Orde looked at him with a dreary smile.
"The privilege of election has been most reluctantly withdrawn from
scores of municipalities, others have had to be summarily suppressed,
and, outside the Presidency towns, the actual work done has been badly
performed. This is of less moment, perhaps--it only sends up the
local death-rates--than the fact that the public interest in municipal
elections, never very strong, has waned, and is waning, in spite of
careful nursing on the part of Government servants. "
"Can you explain this lack of interest? " said Pagett, putting aside the
rest of Orde's remarks.
"You may find a ward of the key in the fact that only one in every
thousand of our population can spell. Then they are infinitely more
interested in religion and caste questions than in any sort of politics.

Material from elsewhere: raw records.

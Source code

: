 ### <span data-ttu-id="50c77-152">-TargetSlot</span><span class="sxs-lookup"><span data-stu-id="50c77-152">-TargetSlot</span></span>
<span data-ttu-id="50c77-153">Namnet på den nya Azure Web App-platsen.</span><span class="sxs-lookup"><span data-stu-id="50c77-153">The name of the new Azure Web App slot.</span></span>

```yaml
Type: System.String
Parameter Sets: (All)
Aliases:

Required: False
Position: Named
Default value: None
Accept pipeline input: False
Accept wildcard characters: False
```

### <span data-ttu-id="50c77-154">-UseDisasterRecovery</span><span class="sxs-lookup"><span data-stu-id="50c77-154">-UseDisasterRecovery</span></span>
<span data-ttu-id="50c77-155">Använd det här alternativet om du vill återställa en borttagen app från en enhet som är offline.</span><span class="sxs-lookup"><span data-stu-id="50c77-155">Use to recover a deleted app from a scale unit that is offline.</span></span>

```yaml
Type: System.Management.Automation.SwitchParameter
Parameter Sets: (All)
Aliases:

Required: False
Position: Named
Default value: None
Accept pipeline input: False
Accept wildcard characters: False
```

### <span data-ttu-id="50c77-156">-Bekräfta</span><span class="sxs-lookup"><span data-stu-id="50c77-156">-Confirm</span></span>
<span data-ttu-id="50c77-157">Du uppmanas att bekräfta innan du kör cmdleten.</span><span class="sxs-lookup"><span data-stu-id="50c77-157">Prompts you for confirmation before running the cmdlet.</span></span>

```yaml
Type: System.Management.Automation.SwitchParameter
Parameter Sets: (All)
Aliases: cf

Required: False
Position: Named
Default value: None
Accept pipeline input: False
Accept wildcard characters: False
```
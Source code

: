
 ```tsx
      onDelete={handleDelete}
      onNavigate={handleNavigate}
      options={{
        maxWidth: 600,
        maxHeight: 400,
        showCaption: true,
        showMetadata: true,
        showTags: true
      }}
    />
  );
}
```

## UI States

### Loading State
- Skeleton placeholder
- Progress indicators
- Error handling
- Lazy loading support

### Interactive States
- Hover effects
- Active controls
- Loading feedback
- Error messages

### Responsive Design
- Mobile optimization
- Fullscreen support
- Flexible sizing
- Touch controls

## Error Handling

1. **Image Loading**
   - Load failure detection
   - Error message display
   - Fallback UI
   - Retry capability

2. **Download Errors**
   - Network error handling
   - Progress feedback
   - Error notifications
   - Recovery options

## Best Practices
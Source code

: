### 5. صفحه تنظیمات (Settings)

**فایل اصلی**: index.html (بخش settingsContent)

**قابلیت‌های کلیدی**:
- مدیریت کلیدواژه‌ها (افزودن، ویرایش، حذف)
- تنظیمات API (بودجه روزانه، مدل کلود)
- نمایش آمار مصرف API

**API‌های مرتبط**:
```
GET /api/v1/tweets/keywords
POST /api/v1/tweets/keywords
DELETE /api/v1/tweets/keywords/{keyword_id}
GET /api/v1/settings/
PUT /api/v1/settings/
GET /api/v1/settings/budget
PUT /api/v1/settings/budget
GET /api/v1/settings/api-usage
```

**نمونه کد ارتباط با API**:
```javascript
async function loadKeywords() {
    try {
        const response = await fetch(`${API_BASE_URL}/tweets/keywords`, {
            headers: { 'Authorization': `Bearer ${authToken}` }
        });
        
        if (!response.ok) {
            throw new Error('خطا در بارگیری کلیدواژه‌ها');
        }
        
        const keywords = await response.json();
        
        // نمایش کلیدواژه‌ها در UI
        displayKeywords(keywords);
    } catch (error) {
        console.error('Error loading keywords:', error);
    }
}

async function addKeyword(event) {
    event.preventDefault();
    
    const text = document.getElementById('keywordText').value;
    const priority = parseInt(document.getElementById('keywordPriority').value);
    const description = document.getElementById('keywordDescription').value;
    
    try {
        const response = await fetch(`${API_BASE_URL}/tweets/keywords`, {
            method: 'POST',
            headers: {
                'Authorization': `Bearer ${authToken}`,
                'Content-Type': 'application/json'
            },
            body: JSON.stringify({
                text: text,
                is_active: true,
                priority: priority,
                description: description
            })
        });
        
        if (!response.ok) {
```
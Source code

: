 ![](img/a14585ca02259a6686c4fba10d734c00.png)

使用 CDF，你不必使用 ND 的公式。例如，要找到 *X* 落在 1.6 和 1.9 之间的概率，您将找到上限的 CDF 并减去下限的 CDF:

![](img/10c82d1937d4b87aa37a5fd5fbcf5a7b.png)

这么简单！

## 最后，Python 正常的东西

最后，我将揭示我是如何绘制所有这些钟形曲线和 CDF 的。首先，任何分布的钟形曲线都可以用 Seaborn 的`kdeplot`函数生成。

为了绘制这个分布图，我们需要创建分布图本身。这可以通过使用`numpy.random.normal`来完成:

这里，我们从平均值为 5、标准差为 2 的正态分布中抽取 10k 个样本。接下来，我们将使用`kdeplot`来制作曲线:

When the business of mere existence is over, their minds are occupied by
a series of interests, pleasures, rituals, superstitions, and the like,
based on centuries of tradition and usage. You, perhaps, find it hard to
conceive of people absolutely devoid of curiosity, to whom the book, the
daily paper, and the printed speech are unknown, and you would describe
their life as blank. That's a profound mistake. You are in another
land, another century, down on the bed-rock of society, where the family
merely, and not the community, is all-important. The average Oriental
cannot be brought to look beyond his clan. His life, too, is more
complete and self-sufficing, and less sordid and low-thoughted than you
might imagine. It is bovine and slow in some respects, but it is never
empty. You and I are inclined to put the cart before the horse, and to
forget that it is the man that is elemental, not the book. 'The corn and
the cattle are all my care, And the rest is the will of God. ' Why should
such folk look up from their immemorially appointed round of duty and
interests to meddle with the unknown and fuss with voting-papers. How
would you, atop of all your interests care to conduct even one-tenth
of your life according to the manners and customs of the Papuans, let's
say? That's what it comes to. "
"But if they won't take the trouble to vote, why do you anticipate that
Mohammedans, proprietors, and the rest would be crushed by majorities of
them? "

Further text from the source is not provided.